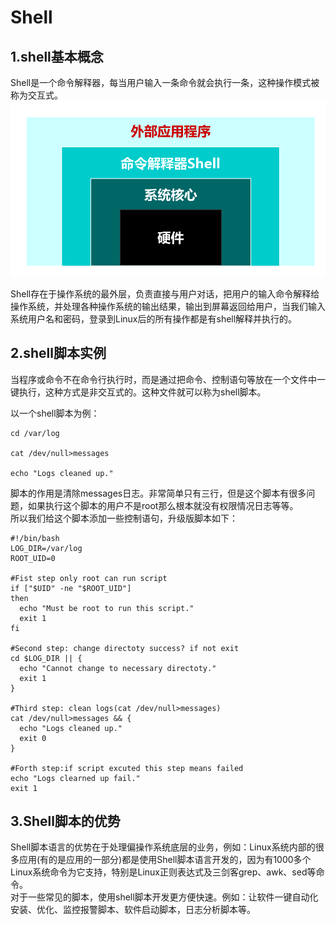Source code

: # Shell

## 1.shell基本概念
Shell是一个命令解释器，每当用户输入一条命令就会执行一条，这种操作模式被称为交互式。<br>
![fail](img/1.1.PNG)<br>

Shell存在于操作系统的最外层，负责直接与用户对话，把用户的输入命令解释给操作系统，并处理各种操作系统的输出结果，输出到屏幕返回给用户，当我们输入系统用户名和密码，登录到Linux后的所有操作都是有shell解释并执行的。<br>

## 2.shell脚本实例
当程序或命令不在命令行执行时，而是通过把命令、控制语句等放在一个文件中一键执行，这种方式是非交互式的。这种文件就可以称为shell脚本。<br>

以一个shell脚本为例：<br>
```shell
cd /var/log

cat /dev/null>messages

echo "Logs cleaned up."
```
脚本的作用是清除messages日志。非常简单只有三行，但是这个脚本有很多问题，如果执行这个脚本的用户不是root那么根本就没有权限情况日志等等。<br>
所以我们给这个脚本添加一些控制语句，升级版脚本如下：<br>
```shell
#!/bin/bash
LOG_DIR=/var/log
ROOT_UID=0

#Fist step only root can run script
if ["$UID" -ne "$ROOT_UID"]
then
  echo "Must be root to run this script."
  exit 1
fi

#Second step: change directoty success? if not exit
cd $LOG_DIR || {
  echo "Cannot change to necessary directoty."
  exit 1
}

#Third step: clean logs(cat /dev/null>messages)
cat /dev/null>messages && {
  echo "Logs cleaned up."
  exit 0
}

#Forth step:if script excuted this step means failed
echo "Logs clearned up fail."
exit 1
```

## 3.Shell脚本的优势
Shell脚本语言的优势在于处理偏操作系统底层的业务，例如：Linux系统内部的很多应用(有的是应用的一部分)都是使用Shell脚本语言开发的，因为有1000多个Linux系统命令为它支持，特别是Linux正则表达式及三剑客grep、awk、sed等命令。<br>
对于一些常见的脚本，使用shell脚本开发更方便快速。例如：让软件一键自动化安装、优化、监控报警脚本、软件启动脚本，日志分析脚本等。<br>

================================

Starting at the first entry above and ending at the last, write everything out exactly except the pictures.

_Exercise result_
Source code

: # Shell

## 1.shell基本概念
Shell是一个命令解释器，每当用户输入一条命令就会执行一条，这种操作模式被称为交互式。<br>
![fail](img/1.1.PNG)<br>

Shell存在于操作系统的最外层，负责直接与用户对话，把用户的输入命令解释给操作系统，并处理各种操作系统的输出结果，输出到屏幕返回给用户，当我们输入系统用户名和密码，登录到Linux后的所有操作都是有shell解释并执行的。<br>

## 2.shell脚本实例
当程序或命令不在命令行执行时，而是通过把命令、控制语句等放在一个文件中一键执行，这种方式是非交互式的。这种文件就可以称为shell脚本。<br>

以一个shell脚本为例：<br>
```shell
cd /var/log

cat /dev/null>messages

echo "Logs cleaned up."
```
脚本的作用是清除messages日志。非常简单只有三行，但是这个脚本有很多问题，如果执行这个脚本的用户不是root那么根本就没有权限情况日志等等。<br>
所以我们给这个脚本添加一些控制语句，升级版脚本如下：<br>
```shell
#!/bin/bash
LOG_DIR=/var/log
ROOT_UID=0

#Fist step only root can run script
if ["$UID" -ne "$ROOT_UID"]
then
  echo "Must be root to run this script."
  exit 1
fi

#Second step: change directoty success? if not exit
cd $LOG_DIR || {
  echo "Cannot change to necessary directoty."
  exit 1
}

#Third step: clean logs(cat /dev/null>messages)
cat /dev/null>messages && {
  echo "Logs cleaned up."
  exit 0
}

#Forth step:if script excuted this step means failed
echo "Logs clearned up fail."
exit 1
```

## 3.Shell脚本的优势
Shell脚本语言的优势在于处理偏操作系统底层的业务，例如：Linux系统内部的很多应用(有的是应用的一部分)都是使用Shell脚本语言开发的，因为有1000多个Linux系统命令为它支持，特别是Linux正则表达式及三剑客grep、awk、sed等命令。<br>
对于一些常见的脚本，使用shell脚本开发更方便快速。例如：让软件一键自动化安装、优化、监控报警脚本、软件启动脚本，日志分析脚本等。<br>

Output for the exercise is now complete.